CSV on the Web Working Group Teleconference

25 Jun 2014


See also: IRC log


MathewThomas (Matthew Thomas), Ivan Herman (Ivan), Jeremy Tandy (jtandy), Jeni Tennison (JeniT), Dan Brickely (danbri),  Davide Ceolin (DavideCeolin), Andy Seaborne (AndyS), Rufus Pollock (rgrp)
Jeni Tennison
Jeremy Tandy, Jeni Tennison


<JeniT> Agenda: https://www.w3.org/2013/csvw/wiki/Meeting_Agenda_2014-06-24

<danbri> looks good.

Approve agenda and previous

<JeniT> Previous Minutes: http://www.w3.org/2014/06/18-csvw-minutes.html

JeniT: any objections?
... hearing none.

<JeniT> RESOLVED: minutes at http://www.w3.org/2014/06/18-csvw-minutes.html are accepted

CSV on the Web: Use Cases and Requirements

jtandy: ready for republication as WD

… ivan needs to take it over to the web master for publication

… we’ve been through the workflow

… there are changes put in as suggested by I18N group

… re <bdi>

… getting rid of validation issues, and improving the text

… note to JeniT that the same changes will need to be done in the syntax document

ivan: I will put everything up on the website before business end this afternoon

… then I expect it will be checked on Friday or Monday

… I don’t expect major issues

jtandy: we get an error on the patent policy but that comes from ReSpec

ivan: I’ll handle that

… probably published next Tuesday

… be good if a blog item or something to announce it would be good

… some text on the home page

danbri: I’ll do that

jtandy: the diff shows the new use cases

<danbri> ACTION: danbri draft blog post [recorded in http://www.w3.org/2014/06/25-csvw-minutes.html#action01]

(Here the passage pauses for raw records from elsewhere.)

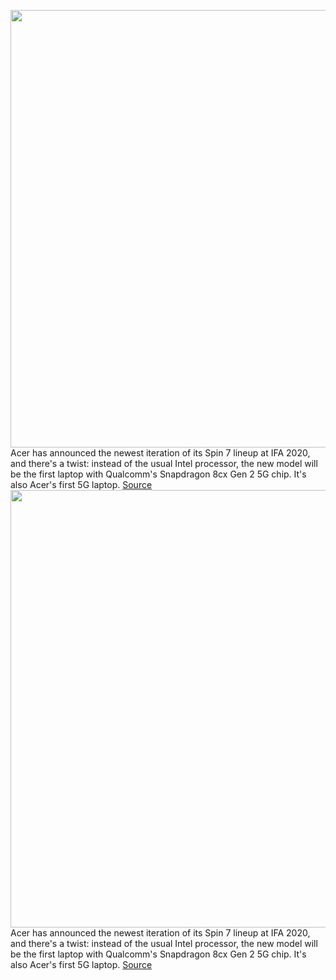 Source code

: <img src='https://cdn.vox-cdn.com/thumbor/deCTv_LCynaMkLp1XDbv9ieKmS4=/0x0:3000x2250/1200x800/filters:focal(1260x885:1740x1365)/cdn.vox-cdn.com/uploads/chorus_image/image/67346036/Acer_Spin7_SP714_61_tablet_mode_with_stylus.0.jpg' width='700px' /><br/>
Acer has announced the newest iteration of its Spin 7 lineup at IFA 2020, and there's a twist: instead of the usual Intel processor, the new model will be the first laptop with Qualcomm's Snapdragon 8cx Gen 2 5G chip. It's also Acer's first 5G laptop.
<a href='https://www.theverge.com/2020/9/3/21409502/acer-spin-7-qualcomm-snapdragon-8cx-gen-2-5g-chip-ifa-2020'> Source <a/><img src='https://cdn.vox-cdn.com/thumbor/deCTv_LCynaMkLp1XDbv9ieKmS4=/0x0:3000x2250/1200x800/filters:focal(1260x885:1740x1365)/cdn.vox-cdn.com/uploads/chorus_image/image/67346036/Acer_Spin7_SP714_61_tablet_mode_with_stylus.0.jpg' width='700px' /><br/>
Acer has announced the newest iteration of its Spin 7 lineup at IFA 2020, and there's a twist: instead of the usual Intel processor, the new model will be the first laptop with Qualcomm's Snapdragon 8cx Gen 2 5G chip. It's also Acer's first 5G laptop.
<a href='https://www.theverge.com/2020/9/3/21409502/acer-spin-7-qualcomm-snapdragon-8cx-gen-2-5g-chip-ifa-2020'> Source <a/>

<trackbot> Created ACTION-25 - Draft blog post [on Dan Brickley - due 2014-07-02].

jtandy: in terms of next steps, there might be more use cases that crop up as we go along

… I think danbri was trying to find one

… the requirements are all still in the ‘Candidate’ area at the moment

… yet to formally review which requirements are in or out

… which would require a cross reference against the other specs

<danbri> yup don't wait; i'll try to get more schema.org-related UCs but I think the existing use cases catch a lot

JeniT: getting concrete CSVs out that we can try as examples

jtandy: many are there, where should we put them?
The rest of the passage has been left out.